The Vlára originates in the territory of Drnovice in the Vizovice Highlands at an elevation of 652 m and flows to Nemšová, where it merges with the Váh River at an elevation of 218 m. It is 44.7 km long, of which 33.8 km is in the Czech Republic and 10.9 km is in Slovakia. Its drainage basin has an area of 371.6 km2, of which 303.1 km2 is in the Czech Republic.

The longest tributaries of the Vlára are:

| Tributary | Length (km) | Side |
|---|---|---|
| Brumovka | 19.2 | left |
| Smolinka | 15.9 | left |
| Říka | 14.3 | right |
| Rokytenka | 9.2 | right |

==Course==
The river flows through the territories of Drnovice, Tichov, Vysoké Pole, Vlachova Lhota, Vlachovice, Bohuslavice nad Vláří, Jestřabí, Štítná nad Vláří-Popov and Brumov-Bylnice in the Czech Republic, and continues through the territories of Horné Srnie and Nemšová in Slovakia.

The Vlára leaves the Czech Republic through the Vlára Pass.

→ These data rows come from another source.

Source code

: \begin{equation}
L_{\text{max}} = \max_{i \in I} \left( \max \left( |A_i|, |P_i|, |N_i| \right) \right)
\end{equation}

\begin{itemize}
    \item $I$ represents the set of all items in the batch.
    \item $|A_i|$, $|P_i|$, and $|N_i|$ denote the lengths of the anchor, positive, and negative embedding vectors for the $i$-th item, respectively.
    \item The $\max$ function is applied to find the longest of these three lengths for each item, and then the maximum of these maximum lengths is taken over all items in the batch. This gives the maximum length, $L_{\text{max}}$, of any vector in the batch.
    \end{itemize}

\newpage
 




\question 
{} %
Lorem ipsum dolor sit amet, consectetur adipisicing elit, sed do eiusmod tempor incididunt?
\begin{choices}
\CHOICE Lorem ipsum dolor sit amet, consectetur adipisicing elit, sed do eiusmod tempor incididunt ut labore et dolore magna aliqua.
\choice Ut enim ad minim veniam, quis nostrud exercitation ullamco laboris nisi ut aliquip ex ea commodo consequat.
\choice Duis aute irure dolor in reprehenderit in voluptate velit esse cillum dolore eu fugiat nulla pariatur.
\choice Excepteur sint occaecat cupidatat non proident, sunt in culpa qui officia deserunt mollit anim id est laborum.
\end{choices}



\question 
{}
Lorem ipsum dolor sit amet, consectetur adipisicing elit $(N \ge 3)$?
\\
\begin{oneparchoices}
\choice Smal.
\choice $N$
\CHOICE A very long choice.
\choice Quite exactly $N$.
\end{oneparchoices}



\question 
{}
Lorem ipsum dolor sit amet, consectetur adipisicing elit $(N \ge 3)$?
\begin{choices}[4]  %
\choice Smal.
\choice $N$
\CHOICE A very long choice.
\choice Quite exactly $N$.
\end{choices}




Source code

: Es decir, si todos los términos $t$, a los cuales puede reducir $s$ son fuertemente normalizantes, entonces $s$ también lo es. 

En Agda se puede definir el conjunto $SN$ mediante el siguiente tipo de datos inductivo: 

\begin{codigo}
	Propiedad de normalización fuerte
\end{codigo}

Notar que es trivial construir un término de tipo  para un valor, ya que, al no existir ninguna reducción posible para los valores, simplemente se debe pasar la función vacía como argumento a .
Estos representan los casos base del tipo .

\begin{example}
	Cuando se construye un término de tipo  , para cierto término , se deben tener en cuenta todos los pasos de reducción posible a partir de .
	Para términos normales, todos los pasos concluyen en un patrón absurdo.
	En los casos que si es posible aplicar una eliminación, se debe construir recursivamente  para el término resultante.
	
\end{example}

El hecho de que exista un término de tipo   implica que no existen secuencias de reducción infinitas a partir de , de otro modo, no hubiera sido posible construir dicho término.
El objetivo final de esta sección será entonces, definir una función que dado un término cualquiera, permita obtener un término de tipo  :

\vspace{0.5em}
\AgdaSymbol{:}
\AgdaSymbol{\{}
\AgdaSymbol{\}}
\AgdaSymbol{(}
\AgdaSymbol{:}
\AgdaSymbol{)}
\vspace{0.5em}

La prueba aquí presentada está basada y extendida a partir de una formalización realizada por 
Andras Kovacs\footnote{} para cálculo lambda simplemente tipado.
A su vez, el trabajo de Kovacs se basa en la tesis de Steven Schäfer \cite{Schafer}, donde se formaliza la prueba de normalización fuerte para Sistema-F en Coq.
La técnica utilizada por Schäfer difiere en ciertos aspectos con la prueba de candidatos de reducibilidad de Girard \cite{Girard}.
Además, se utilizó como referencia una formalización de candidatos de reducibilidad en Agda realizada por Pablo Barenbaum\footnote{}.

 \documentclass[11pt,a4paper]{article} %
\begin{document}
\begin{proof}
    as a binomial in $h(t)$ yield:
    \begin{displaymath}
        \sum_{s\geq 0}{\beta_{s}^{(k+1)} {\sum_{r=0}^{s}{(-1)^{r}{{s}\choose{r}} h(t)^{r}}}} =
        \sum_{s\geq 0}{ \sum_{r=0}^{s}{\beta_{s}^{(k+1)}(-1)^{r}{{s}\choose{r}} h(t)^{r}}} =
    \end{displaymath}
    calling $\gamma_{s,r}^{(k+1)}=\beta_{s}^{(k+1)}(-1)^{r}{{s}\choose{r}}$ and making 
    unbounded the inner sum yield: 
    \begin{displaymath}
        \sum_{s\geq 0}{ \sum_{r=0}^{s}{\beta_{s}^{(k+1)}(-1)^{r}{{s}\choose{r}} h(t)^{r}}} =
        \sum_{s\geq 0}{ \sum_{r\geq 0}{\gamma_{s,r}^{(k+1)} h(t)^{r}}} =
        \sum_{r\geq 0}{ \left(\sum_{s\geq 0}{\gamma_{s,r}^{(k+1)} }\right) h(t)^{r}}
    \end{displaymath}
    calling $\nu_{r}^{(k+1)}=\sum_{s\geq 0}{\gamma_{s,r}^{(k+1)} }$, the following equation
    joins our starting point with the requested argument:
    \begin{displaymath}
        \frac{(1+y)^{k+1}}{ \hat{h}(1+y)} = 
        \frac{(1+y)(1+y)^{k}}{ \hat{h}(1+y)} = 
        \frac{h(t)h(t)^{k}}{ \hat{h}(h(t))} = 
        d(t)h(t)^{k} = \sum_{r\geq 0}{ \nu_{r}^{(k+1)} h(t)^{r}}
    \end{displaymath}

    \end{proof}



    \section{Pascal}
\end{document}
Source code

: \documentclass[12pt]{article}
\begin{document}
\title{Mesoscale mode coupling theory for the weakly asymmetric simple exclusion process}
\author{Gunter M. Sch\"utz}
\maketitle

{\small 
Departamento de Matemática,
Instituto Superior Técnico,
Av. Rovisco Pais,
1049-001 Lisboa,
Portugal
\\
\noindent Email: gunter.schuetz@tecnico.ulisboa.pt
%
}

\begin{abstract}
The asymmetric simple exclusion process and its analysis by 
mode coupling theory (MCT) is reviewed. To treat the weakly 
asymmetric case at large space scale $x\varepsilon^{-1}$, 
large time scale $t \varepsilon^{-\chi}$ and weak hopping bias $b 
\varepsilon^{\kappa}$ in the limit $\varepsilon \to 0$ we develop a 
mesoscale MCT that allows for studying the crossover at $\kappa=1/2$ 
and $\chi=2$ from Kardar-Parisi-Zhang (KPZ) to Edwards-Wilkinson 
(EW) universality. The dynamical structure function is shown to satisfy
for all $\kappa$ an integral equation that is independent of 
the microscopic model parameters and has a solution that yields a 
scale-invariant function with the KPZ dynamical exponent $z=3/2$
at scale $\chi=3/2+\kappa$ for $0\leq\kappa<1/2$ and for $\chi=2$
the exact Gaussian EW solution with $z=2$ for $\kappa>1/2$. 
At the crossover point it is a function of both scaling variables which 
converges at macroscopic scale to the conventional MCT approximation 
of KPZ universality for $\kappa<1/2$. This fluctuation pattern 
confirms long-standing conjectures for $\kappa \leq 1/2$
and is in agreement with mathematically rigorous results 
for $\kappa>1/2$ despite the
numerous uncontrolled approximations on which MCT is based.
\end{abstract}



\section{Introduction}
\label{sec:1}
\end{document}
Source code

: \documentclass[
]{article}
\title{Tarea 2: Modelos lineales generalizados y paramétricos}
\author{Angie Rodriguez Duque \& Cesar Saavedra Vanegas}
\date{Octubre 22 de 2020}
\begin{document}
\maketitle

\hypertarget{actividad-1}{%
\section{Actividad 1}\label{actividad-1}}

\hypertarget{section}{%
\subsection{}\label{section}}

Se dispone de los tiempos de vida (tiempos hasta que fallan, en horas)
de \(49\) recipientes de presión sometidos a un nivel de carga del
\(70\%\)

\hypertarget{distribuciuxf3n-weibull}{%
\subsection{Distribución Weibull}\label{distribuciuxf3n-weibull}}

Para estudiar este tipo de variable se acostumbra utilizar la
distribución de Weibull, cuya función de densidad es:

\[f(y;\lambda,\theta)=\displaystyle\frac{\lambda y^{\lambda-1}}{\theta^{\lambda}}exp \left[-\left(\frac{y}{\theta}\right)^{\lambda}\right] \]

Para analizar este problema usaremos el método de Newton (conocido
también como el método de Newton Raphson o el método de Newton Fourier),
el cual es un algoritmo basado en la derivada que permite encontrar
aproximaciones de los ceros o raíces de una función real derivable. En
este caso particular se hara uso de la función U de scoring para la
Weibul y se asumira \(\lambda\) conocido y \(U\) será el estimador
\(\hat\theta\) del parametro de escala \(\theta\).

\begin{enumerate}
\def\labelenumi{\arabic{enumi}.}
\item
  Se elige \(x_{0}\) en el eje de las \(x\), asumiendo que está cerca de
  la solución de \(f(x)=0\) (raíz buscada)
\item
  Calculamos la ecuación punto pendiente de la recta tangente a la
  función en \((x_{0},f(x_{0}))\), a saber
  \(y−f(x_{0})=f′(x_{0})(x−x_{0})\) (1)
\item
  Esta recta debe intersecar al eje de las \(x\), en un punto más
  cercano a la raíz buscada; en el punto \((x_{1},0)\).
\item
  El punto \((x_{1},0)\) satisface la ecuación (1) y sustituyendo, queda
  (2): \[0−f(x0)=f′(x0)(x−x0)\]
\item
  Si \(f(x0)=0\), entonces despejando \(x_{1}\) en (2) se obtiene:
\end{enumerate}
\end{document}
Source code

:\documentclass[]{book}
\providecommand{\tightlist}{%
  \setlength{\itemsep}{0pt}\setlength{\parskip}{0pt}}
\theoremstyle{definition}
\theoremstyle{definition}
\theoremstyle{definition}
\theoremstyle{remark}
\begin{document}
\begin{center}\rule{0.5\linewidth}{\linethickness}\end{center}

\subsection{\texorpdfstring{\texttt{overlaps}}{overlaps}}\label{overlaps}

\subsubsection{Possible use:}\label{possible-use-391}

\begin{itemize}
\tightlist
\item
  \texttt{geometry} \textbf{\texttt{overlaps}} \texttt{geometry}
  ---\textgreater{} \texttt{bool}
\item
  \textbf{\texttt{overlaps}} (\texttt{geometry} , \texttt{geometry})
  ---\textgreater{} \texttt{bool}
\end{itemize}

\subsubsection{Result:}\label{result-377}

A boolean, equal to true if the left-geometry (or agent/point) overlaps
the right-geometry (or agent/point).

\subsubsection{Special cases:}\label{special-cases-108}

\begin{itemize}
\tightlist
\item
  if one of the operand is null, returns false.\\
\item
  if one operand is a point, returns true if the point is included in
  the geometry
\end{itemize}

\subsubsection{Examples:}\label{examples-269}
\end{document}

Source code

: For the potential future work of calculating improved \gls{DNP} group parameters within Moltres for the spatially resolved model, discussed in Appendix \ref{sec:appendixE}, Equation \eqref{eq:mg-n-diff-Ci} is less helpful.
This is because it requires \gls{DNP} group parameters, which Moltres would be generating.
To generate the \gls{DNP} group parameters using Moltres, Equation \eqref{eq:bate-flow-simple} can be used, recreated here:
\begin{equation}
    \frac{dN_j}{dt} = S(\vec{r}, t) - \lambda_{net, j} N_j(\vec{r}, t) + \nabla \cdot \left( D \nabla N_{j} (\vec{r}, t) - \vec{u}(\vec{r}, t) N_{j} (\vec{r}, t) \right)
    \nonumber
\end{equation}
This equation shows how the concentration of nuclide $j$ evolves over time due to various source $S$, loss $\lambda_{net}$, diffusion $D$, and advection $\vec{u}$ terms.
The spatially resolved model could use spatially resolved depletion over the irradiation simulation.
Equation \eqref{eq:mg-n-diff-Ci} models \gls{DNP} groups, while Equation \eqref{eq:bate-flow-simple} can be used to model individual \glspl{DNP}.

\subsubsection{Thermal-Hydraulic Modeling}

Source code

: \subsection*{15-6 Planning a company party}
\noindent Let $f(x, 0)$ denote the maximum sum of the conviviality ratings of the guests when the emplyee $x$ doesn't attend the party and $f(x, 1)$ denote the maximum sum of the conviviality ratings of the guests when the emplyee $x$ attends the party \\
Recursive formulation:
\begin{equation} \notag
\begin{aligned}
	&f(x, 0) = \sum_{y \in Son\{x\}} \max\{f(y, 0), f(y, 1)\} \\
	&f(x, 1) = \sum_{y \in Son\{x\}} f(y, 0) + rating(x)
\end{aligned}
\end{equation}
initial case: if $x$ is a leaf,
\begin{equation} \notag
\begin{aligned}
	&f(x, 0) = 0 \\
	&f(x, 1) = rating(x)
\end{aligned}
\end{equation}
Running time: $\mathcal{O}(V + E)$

It is a typical example of stream capture. Originally a tributary of the Morava, the Vlára cut through the ridge of the White Carpathians mountains due to erosion, creating the Vlára Pass and making the river a tributary of the Váh. The Vlára is the only significant stream in the Czech Republic that does not fall within the Elbe, Morava and Oder river basins.